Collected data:
= Beginning of Section =

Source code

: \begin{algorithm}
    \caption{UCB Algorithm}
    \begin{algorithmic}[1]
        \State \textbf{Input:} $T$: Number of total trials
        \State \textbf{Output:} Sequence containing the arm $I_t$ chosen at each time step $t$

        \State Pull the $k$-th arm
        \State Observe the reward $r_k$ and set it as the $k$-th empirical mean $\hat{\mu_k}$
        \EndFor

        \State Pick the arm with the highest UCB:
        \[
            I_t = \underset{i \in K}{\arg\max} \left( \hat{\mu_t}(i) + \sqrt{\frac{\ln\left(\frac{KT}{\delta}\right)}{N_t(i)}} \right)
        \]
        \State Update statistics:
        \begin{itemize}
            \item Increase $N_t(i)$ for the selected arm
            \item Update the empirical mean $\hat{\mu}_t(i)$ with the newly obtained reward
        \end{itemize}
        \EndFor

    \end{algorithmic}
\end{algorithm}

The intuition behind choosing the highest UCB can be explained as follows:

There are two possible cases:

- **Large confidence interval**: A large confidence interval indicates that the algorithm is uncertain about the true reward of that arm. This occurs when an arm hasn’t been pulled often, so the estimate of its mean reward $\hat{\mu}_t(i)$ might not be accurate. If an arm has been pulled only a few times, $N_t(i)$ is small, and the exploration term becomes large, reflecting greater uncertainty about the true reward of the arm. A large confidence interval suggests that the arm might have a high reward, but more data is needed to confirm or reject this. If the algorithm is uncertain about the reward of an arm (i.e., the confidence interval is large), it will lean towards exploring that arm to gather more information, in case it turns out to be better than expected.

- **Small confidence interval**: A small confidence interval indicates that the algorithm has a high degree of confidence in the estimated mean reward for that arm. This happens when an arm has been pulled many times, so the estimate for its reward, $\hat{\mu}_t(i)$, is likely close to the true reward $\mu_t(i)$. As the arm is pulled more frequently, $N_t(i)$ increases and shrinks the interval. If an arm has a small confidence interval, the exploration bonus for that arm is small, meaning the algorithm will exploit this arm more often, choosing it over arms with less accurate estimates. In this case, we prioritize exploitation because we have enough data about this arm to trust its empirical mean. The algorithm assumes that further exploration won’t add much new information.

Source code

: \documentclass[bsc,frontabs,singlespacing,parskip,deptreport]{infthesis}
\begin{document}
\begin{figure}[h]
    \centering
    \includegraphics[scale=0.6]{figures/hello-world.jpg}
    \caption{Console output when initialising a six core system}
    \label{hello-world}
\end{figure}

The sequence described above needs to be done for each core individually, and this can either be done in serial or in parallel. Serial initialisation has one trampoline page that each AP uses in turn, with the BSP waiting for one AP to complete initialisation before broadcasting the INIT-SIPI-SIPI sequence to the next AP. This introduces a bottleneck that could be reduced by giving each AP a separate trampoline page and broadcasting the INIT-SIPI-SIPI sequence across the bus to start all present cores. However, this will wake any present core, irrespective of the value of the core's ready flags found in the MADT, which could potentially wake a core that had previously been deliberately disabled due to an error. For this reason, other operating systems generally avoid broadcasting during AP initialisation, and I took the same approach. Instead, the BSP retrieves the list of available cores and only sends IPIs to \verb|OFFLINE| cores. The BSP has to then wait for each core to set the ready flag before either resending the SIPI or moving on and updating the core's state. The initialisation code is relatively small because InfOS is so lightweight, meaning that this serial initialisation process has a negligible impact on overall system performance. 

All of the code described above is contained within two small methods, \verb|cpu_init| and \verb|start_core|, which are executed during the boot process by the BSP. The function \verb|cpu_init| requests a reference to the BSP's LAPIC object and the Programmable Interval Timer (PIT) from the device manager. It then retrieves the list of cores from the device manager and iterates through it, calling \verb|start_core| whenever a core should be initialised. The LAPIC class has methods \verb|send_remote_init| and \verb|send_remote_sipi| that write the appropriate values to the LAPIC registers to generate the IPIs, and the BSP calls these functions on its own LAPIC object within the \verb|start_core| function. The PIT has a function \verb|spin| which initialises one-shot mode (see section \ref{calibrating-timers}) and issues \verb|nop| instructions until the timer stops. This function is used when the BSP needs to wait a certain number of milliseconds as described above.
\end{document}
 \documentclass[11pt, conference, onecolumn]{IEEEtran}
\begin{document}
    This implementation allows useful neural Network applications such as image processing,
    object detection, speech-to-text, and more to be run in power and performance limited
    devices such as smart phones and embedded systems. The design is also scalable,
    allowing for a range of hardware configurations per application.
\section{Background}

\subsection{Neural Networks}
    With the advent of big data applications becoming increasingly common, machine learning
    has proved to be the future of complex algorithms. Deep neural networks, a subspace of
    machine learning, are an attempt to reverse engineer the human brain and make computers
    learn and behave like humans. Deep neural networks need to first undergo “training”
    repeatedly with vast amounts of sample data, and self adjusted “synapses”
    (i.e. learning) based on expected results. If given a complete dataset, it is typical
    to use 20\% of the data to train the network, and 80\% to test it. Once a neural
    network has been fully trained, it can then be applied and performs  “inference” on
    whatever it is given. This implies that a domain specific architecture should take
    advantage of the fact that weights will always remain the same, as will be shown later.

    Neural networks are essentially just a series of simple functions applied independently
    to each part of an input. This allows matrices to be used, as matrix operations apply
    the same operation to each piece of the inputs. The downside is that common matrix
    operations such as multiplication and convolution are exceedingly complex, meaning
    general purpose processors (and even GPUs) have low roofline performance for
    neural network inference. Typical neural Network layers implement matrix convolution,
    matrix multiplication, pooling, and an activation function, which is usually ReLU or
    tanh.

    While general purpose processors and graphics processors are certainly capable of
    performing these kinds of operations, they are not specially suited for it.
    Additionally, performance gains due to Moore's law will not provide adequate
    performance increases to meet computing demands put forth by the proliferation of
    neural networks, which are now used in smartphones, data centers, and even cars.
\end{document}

= End of Section =

> _EXERCISE AIM_
What is needed is every line of the records above that contains the word "learning".

> _WRITTEN ANSWER_
    With the advent of big data applications becoming increasingly common, machine learning
    machine learning, are an attempt to reverse engineer the human brain and make computers
    (i.e. learning) based on expected results. If given a complete dataset, it is typical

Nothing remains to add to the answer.